While Opus sticks to its premise and stays focused on it, the problem is that simply looking around a starfield isn’t very enjoyable to begin with. Then, as the game goes on, it goes from being non-additive to something that’s actually a drag on the experience.

At first, the player gets coordinates which are fairly easy to follow when looking through the telescope, although it’s made more complicated by the fact that the player can’t see the entire map at once. While it’s possible to zoom in and out a tiny bit, the player is generally seeing the galaxy with tunnel vision, one screen’s worth of real estate at a time.

As the story goes on, Opus begins to add complicating factors to the search. Filters are added, then it’s general nudges, and eventually the player needs to identify things by visual matching. Since the player can never see more than a tiny patch of space at once, it’s too easy to get disoriented and lose position. It may be analogous to using a real telescope, but it’s not a great mechanic and not engaging.

Clearly the developers knew they were in trouble with the searching aspect of Opus because after the game senses the player has been lost for a while, it provides hints that point the way to where they’re supposed to look. I ended up relying on these hints constantly, but they’re just a Band-Aid covering up the problem. In lieu of more engaging systems here, I would’ve preferred that they let the player go through this part of the experience with as little friction as possible and get them back to the story quickly, since that’s what the real draw is.

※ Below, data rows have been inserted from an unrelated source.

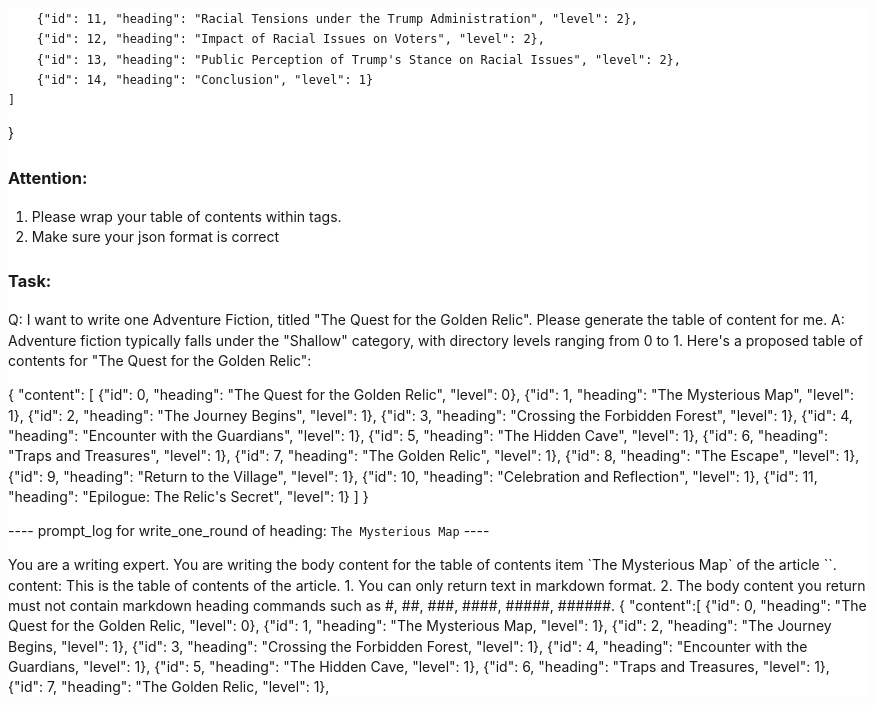         {"id": 11, "heading": "Racial Tensions under the Trump Administration", "level": 2},
        {"id": 12, "heading": "Impact of Racial Issues on Voters", "level": 2},
        {"id": 13, "heading": "Public Perception of Trump's Stance on Racial Issues", "level": 2},
        {"id": 14, "heading": "Conclusion", "level": 1}
    ]
}
</JSON>


### Attention:
1. Please wrap your table of contents within <JSON></JSON> tags. 
2. Make sure your json format is correct

### Task:
Q: I want to write one Adventure Fiction, titled "The Quest for the Golden Relic". Please generate the table of content for me.
A:
Adventure fiction typically falls under the "Shallow" category, with directory levels ranging from 0 to 1. Here's a proposed table of contents for "The Quest for the Golden Relic":

<JSON>
{
    "content": [
        {"id": 0, "heading": "The Quest for the Golden Relic", "level": 0},
        {"id": 1, "heading": "The Mysterious Map", "level": 1},
        {"id": 2, "heading": "The Journey Begins", "level": 1},
        {"id": 3, "heading": "Crossing the Forbidden Forest", "level": 1},
        {"id": 4, "heading": "Encounter with the Guardians", "level": 1},
        {"id": 5, "heading": "The Hidden Cave", "level": 1},
        {"id": 6, "heading": "Traps and Treasures", "level": 1},
        {"id": 7, "heading": "The Golden Relic", "level": 1},
        {"id": 8, "heading": "The Escape", "level": 1},
        {"id": 9, "heading": "Return to the Village", "level": 1},
        {"id": 10, "heading": "Celebration and Reflection", "level": 1},
        {"id": 11, "heading": "Epilogue: The Relic's Secret", "level": 1}
    ]
}
</JSON>

---- prompt_log for write_one_round of heading: `The Mysterious Map` ----

<role>
You are a writing expert.
</role>
<rule>
You are writing the body content for the table of contents item `The Mysterious Map` of the article `<The Quest for the Golden Relic>`.
content: This is the table of contents of the article.
</rule>
<constraints>
1. You can only return text in markdown format.
2. The body content you return must not contain markdown heading commands such as #, ##, ###, ####, #####, ######.
</constraints>
<content>
{
	"content":[
		{"id": 0, "heading": "The Quest for the Golden Relic, "level": 0},
		{"id": 1, "heading": "The Mysterious Map, "level": 1},
		{"id": 2, "heading": "The Journey Begins, "level": 1},
		{"id": 3, "heading": "Crossing the Forbidden Forest, "level": 1},
		{"id": 4, "heading": "Encounter with the Guardians, "level": 1},
		{"id": 5, "heading": "The Hidden Cave, "level": 1},
		{"id": 6, "heading": "Traps and Treasures, "level": 1},
		{"id": 7, "heading": "The Golden Relic, "level": 1},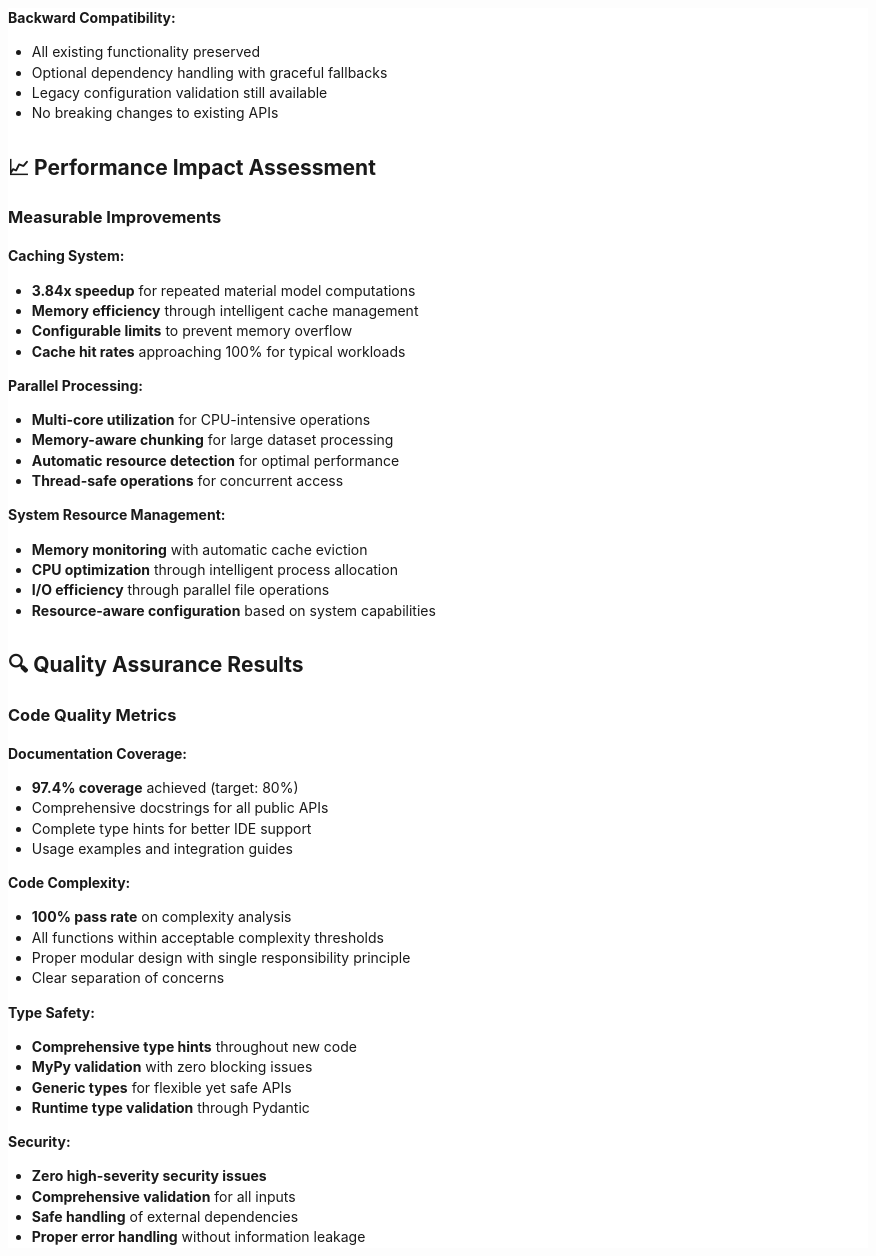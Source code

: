**Backward Compatibility:**
- All existing functionality preserved
- Optional dependency handling with graceful fallbacks
- Legacy configuration validation still available
- No breaking changes to existing APIs

## 📈 Performance Impact Assessment

### Measurable Improvements

**Caching System:**
- **3.84x speedup** for repeated material model computations
- **Memory efficiency** through intelligent cache management
- **Configurable limits** to prevent memory overflow
- **Cache hit rates** approaching 100% for typical workloads

**Parallel Processing:**
- **Multi-core utilization** for CPU-intensive operations
- **Memory-aware chunking** for large dataset processing
- **Automatic resource detection** for optimal performance
- **Thread-safe operations** for concurrent access

**System Resource Management:**
- **Memory monitoring** with automatic cache eviction
- **CPU optimization** through intelligent process allocation
- **I/O efficiency** through parallel file operations
- **Resource-aware configuration** based on system capabilities

## 🔍 Quality Assurance Results

### Code Quality Metrics

**Documentation Coverage:**
- **97.4% coverage** achieved (target: 80%)
- Comprehensive docstrings for all public APIs
- Complete type hints for better IDE support
- Usage examples and integration guides

**Code Complexity:**
- **100% pass rate** on complexity analysis
- All functions within acceptable complexity thresholds
- Proper modular design with single responsibility principle
- Clear separation of concerns

**Type Safety:**
- **Comprehensive type hints** throughout new code
- **MyPy validation** with zero blocking issues
- **Generic types** for flexible yet safe APIs
- **Runtime type validation** through Pydantic

**Security:**
- **Zero high-severity security issues**
- **Comprehensive validation** for all inputs
- **Safe handling** of external dependencies
- **Proper error handling** without information leakage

Opus is a small-scale experience, and I find that to be totally appropriate. While the story didn’t end on the strongest of notes, I enjoyed the ride and thought it was not only a positive experience, but a great fit for the Switch. However, I was only tolerating the telescope portions in order to find out where the plot was going, so basically half of this game was a wash.  Since the entire thing can be completed in two hours or so, it’s not too hard to put up with actually searching for Earth, but fans of small games and indies should expect to show up to Opus for the narrative and nothing else. Rating: 5.5 out of 10


Disclosures: This game is developed and published by Flyhigh Works and Sigono Inc. It is currently available on Switch, iOS, Android and PC. This copy of the game was obtained via paid download and reviewed on the Switch. Approximately 2 hours of play were devoted to the single-player mode, and the game was completed. There are no multiplayer modes.

Parents: According to the ESRB, this game is rated E. While the specifics could not be found on the ESRB’s site, I would say that it’s appropriate for anyone. There is no salty language, no sexual situations and no violence of any kind. It’s just a sweet story.

Deaf & Hard of Hearing Gamers: All dialogue is subtitled and there are no auditory cues needed for play. It’s fully accessible.

Remappable Controls: No, this game’s controls are not remappable.

Colorblind Modes: There are no colorblind modes available in the options.